The First Wives Club

[About her ex-husband's date.]
Brenda: What's the matter, Morty? Can't you buy her a whole dress?

Brenda: My Morty became this big shot on TV...then it hits: midlife crisis. Major. He starts working out. He grows a mustache. He gets an earring! I said, "Morty, what are you, a pirate? What's next, a parrot?"

Brenda: There she is. Princess Pelvis!

Elise Elliot: Sean Connery is Monique's boyfriend! He may be three hundred years old, but he's still a stud!

Uncle Carmine: Brenda, I speak, on behalf of my dearly departed brother, your father, that Morty is garbage, and that it would be an honor to take him out.

[Finding empty liquor bottles in trash.]
Brenda: Let's examine the evidence. Look! Nothing but bottles and gallon jugs!
Elise: I had guests!
Brenda: Who? Guns N Roses?

Elise: I drink because I am a sensitive and highly strung person.
Brenda: No, that's why your co-stars drink.

Annie: I'm very sorry I've ever met you. And I'm sorry that I allowed myself to love you for all those years. I'm sorry that I did nothing but be there for you every minute of every hour and support you in you're every MOVE. I'm sorry!

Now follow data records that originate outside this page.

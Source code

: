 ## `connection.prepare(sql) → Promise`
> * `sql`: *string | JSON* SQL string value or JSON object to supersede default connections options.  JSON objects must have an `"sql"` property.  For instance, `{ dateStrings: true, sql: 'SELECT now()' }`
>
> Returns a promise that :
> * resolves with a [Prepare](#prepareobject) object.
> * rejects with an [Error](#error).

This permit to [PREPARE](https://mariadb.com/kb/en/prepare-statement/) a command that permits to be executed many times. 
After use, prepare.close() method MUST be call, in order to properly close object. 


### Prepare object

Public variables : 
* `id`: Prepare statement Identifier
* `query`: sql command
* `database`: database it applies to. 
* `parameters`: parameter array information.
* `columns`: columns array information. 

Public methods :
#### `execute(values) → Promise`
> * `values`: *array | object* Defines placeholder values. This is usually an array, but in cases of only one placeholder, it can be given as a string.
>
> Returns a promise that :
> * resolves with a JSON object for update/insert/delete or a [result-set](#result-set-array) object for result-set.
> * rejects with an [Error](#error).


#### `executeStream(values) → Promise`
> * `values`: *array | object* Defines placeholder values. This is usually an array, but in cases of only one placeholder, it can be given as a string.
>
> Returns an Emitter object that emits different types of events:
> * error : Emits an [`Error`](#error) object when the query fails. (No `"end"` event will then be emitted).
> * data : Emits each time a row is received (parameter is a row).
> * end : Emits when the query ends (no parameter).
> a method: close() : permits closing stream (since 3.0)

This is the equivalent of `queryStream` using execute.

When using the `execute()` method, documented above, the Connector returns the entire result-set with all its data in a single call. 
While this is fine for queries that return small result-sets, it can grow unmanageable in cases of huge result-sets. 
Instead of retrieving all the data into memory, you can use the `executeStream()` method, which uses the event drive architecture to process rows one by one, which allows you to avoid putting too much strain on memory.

Chris Paradis: Dad, I'm a lesbian. A big one.

Elise Elliot: You think that because I'm beautiful I don't have feelings. Well you're wrong. I'm an actress. I've got all of them!

Ivana Trump: Ladies, you have to be strong and independent, and remember, don't get mad, get everything.

Elise Elliot Atchison: If only she'd called me. If only I was listed.

Dr. Morris Packman: If I give you any more collagen, they'll look like they were stuck in a pool drain.

Bill: You vindictive sack of silicone!

Brenda Morelli Cushman: My, my, the bulimia has certainly paid off.

Catherine: You are married. You have a daughter. You don't need self-esteem.

Elise Elliot Atchison: It's the 90s, plastic surgery is like good grooming.

Dr. Morris Packman: If I give you another face lift you are going to be able to blink your lips!

[Upon seeing a slinky dress]
Brenda Morelli Cushman: Now, I ask you, Duarto, who's supposed to wear that? Some anorexic teenager? Some fetus? It's a conspiracy, I know it is! I've had enough. I'm leading a protest. I'm not buying another article of clothing until these designers come to their senses!